Ao jornal “O Estado de S. Paulo”, o Município confirmou também não ter as escrituras, mas disse que “tem a posse de parte do terreno desde 1936”. “Como é de conhecimento público, o estádio e o complexo esportivo do Pacaembu foram construídos pela Prefeitura, geridos e mantidos por ela desde 1940, sem ter de prestar contas para o Estado”, segue a nota. O texto citou ainda o Museu do Futebol, que ocupa parte do espaço. O museu é do Estado, só que o uso da área pública só se deu após a Prefeitura publicar, por decreto, um Termo de Permissão de Uso da área.
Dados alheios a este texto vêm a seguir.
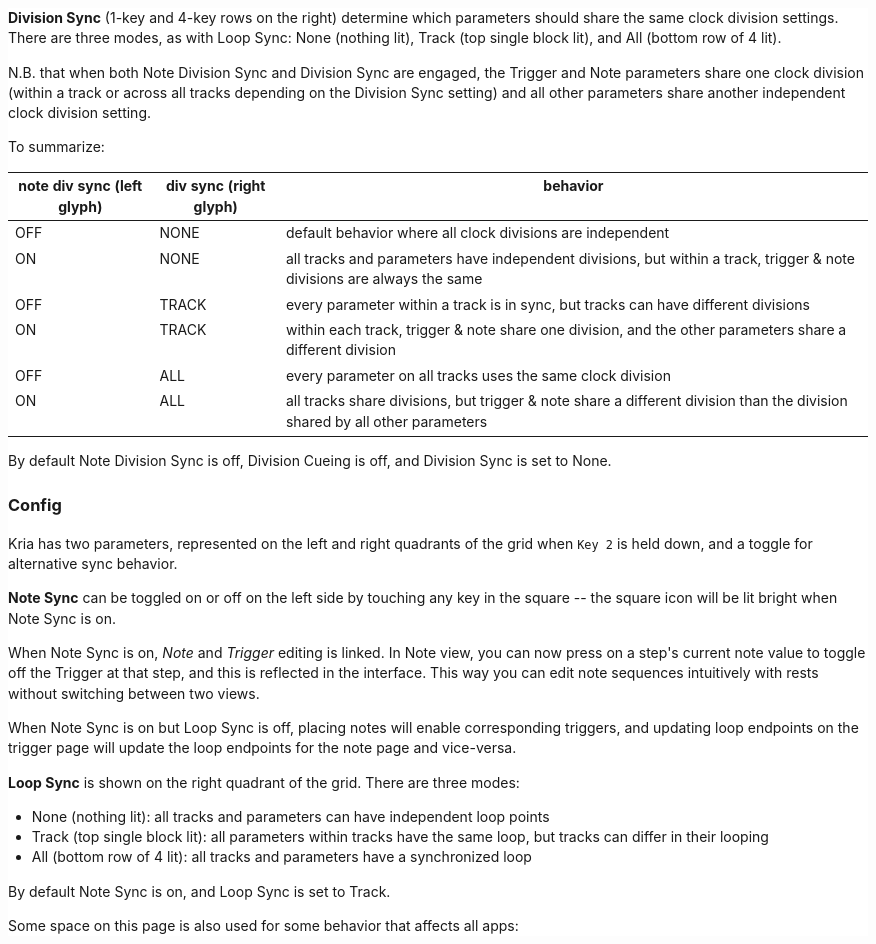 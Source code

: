 **Division Sync** (1-key and 4-key rows on the right) determine which
parameters should share the same clock division settings. There are
three modes, as with Loop Sync: None (nothing lit), Track (top single
block lit), and All (bottom row of 4 lit).

N.B. that when both Note Division Sync and Division Sync are engaged,
the Trigger and Note parameters share one clock division (within a
track or across all tracks depending on the Division Sync setting) and
all other parameters share another independent clock division setting.

To summarize:

| note div sync (left glyph) | div sync (right glyph) | behavior |
| --- | --- | --- |
| OFF | NONE |  default behavior where all clock divisions are independent |
| ON | NONE | all tracks and parameters have independent divisions, but within a track, trigger & note divisions are always the same
| OFF | TRACK | every parameter within a track is in sync, but tracks can have different divisions |
| ON | TRACK | within each track, trigger & note share one division, and the other parameters share a different division |
| OFF | ALL | every parameter on all tracks uses the same clock division |
| ON | ALL | all tracks share divisions, but trigger & note share a different division than the division shared by all other parameters |

By default Note Division Sync is off, Division Cueing is off, and Division Sync is set to None.


### Config

Kria has two parameters, represented on the left and right quadrants of the grid when `Key 2` is held down, and
a toggle for alternative sync behavior.

**Note Sync** can be toggled on or off on the left side by touching any key in the square -- the square icon will be lit bright when Note Sync is on.

When Note Sync is on, *Note* and *Trigger* editing is linked. In Note view, you can now press on a step's current note value to toggle off the Trigger at that step, and this is reflected in the interface. This way you can edit note sequences intuitively with rests without switching between two views.

When Note Sync is on but Loop Sync is off, placing notes will enable corresponding triggers, and updating loop endpoints on the trigger page will update the loop endpoints for the note page and vice-versa.

**Loop Sync** is shown on the right quadrant of the grid. There are three modes:

* None (nothing lit): all tracks and parameters can have independent loop points
* Track (top single block lit): all parameters within tracks have the same loop, but tracks can differ in their looping
* All (bottom row of 4 lit): all tracks and parameters have a synchronized loop


By default Note Sync is on, and Loop Sync is set to Track.

Some space on this page is also used for some behavior that affects all apps:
Questionado pela reportagem ontem, o Palácio dos Bandeirantes enviou o termo de doação do terreno da Companhia City ao Estado, de 1921. Era área avaliada em “300 contos de réis”, cujos detalhes da doação são escritos em letra cursiva, com papel timbrado do 7.º Tabelião de Notas, no “Largo da Sé”. Mas não há detalhes do processo de repasse da área à Prefeitura, o que, segundo avaliações de procuradores do Estado, não obedecia às formalidades legais de hoje.
Licitação
A paralisação da concessão não está ligada à polêmica sobre a posse do terreno. O TCM questiona a composição jurídica das empresas participantes. O edital permite que interessados possam subcontratar uma empresa com expertise na gestão de estádios.
O TCM disse que empresas com essa capacidade técnica têm de estar entre as sócias do consórcio, o que a Prefeitura questiona. Apesar da medida do tribunal, o Executivo decidiu receber ontem os envelopes das interessadas e obteve quatro propostas. Os envelopes foram lacrados, e estão à espera do desfecho do caso.
Covas defendeu ontem o edital, mas negou que vá entrar na Justiça contra a decisão do tribunal. Ele tem 15 dias para responder aos questionamentos do órgão. (COLABOROU FELIPE RESK)
As informações são do jornal O Estado de S. Paulo.